Critically, the share of the population of working age – 15-64 – will fall 3.5 points to 61.2 per cent. The good news is that strong immigration will continue to deliver for the nation, giving Australia a younger population than most other advanced economics.

The head of the Australian ­Institute of Health and Welfare’s burden of disease and mortality unit, Michelle Gourley, said the qualitative measure of health-­adjusted life expectancy – the number of years a person at a given age could expect to live in full health – had held steady over the past 20 years.

A 2022 study by the institute calculated that a woman of 65 could expect to live 73 per cent of her remaining life in full health, compared to an outcome of 75 per cent for a man that age. By 80, the split was down to 63 per cent for women and 67 per cent for men.

Come what may, Mr Cooper said he was determined to defend his hard-won title as the over-90s singles champion of Club Tweed in Tweed Heads, one of the country’s biggest lawn bowls clubs.
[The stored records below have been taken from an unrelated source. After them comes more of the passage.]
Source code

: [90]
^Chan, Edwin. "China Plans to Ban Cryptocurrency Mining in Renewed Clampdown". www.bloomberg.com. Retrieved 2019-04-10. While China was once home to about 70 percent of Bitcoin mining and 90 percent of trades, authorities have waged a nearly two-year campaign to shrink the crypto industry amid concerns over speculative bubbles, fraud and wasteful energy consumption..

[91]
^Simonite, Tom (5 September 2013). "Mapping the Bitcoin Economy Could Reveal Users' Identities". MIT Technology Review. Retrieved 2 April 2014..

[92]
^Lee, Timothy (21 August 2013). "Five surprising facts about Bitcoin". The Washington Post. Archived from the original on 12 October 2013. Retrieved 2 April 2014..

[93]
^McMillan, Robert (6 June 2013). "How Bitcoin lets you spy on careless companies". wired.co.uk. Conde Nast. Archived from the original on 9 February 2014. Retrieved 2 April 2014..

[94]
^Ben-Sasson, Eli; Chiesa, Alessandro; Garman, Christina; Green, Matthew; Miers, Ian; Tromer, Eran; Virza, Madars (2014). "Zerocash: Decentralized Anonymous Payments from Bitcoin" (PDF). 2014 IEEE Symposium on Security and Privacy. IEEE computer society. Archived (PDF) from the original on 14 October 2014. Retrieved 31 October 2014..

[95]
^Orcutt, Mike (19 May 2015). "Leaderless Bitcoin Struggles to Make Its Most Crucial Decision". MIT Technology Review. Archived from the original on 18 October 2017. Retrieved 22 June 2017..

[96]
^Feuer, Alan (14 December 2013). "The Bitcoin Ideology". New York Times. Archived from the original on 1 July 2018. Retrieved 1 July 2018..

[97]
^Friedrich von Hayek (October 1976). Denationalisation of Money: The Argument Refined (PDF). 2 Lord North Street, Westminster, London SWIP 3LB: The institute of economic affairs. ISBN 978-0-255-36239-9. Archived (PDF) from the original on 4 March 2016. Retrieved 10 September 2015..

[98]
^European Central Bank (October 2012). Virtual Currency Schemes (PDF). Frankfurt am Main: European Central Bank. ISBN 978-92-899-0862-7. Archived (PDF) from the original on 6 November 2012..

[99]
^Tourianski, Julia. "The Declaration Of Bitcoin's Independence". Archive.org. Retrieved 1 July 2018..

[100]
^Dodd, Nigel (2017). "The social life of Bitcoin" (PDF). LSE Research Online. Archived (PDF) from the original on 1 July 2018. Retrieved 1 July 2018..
Fresh from a 20-end session on the greens, he said: “I had a gallbladder thing a fair while ago, but that’s the only real problem I’ve had … lucky really.”

The retired engineer gave the cigarettes away years ago, but still enjoys a nip of Scotch whisky. Ms Cooper, a lifelong non-smoker, said a glass of wine was her tipple.

“You have to have some fun,” she laughed.

Australia’s oldest living person, Catherina van der Linden, preparing this week to celebrate her 111th birthday.
Australia’s oldest living person, Catherina van der Linden, preparing this week to celebrate her 111th birthday.

Professor Sachdev, who conducted the Centenarian Study in Sydney of about 500 super-seniors aged 95-107, said genetic factors weighed heavily for those who achieved the milestone of turning 100. The Australian Bureau of Statistics estimates there are about 6000 living centenarians, headed by Adelaide woman Catherina van der Linden who was preparing this week to celebrate her 111th birthday on Saturday.

Professor Sachdev said researchers were zeroing in on two genes associated with human longevity: FOX03 and a variant of the CTEP gene that affects blood cholesterol levels.

Both seemed to slow the metabolic process, he said.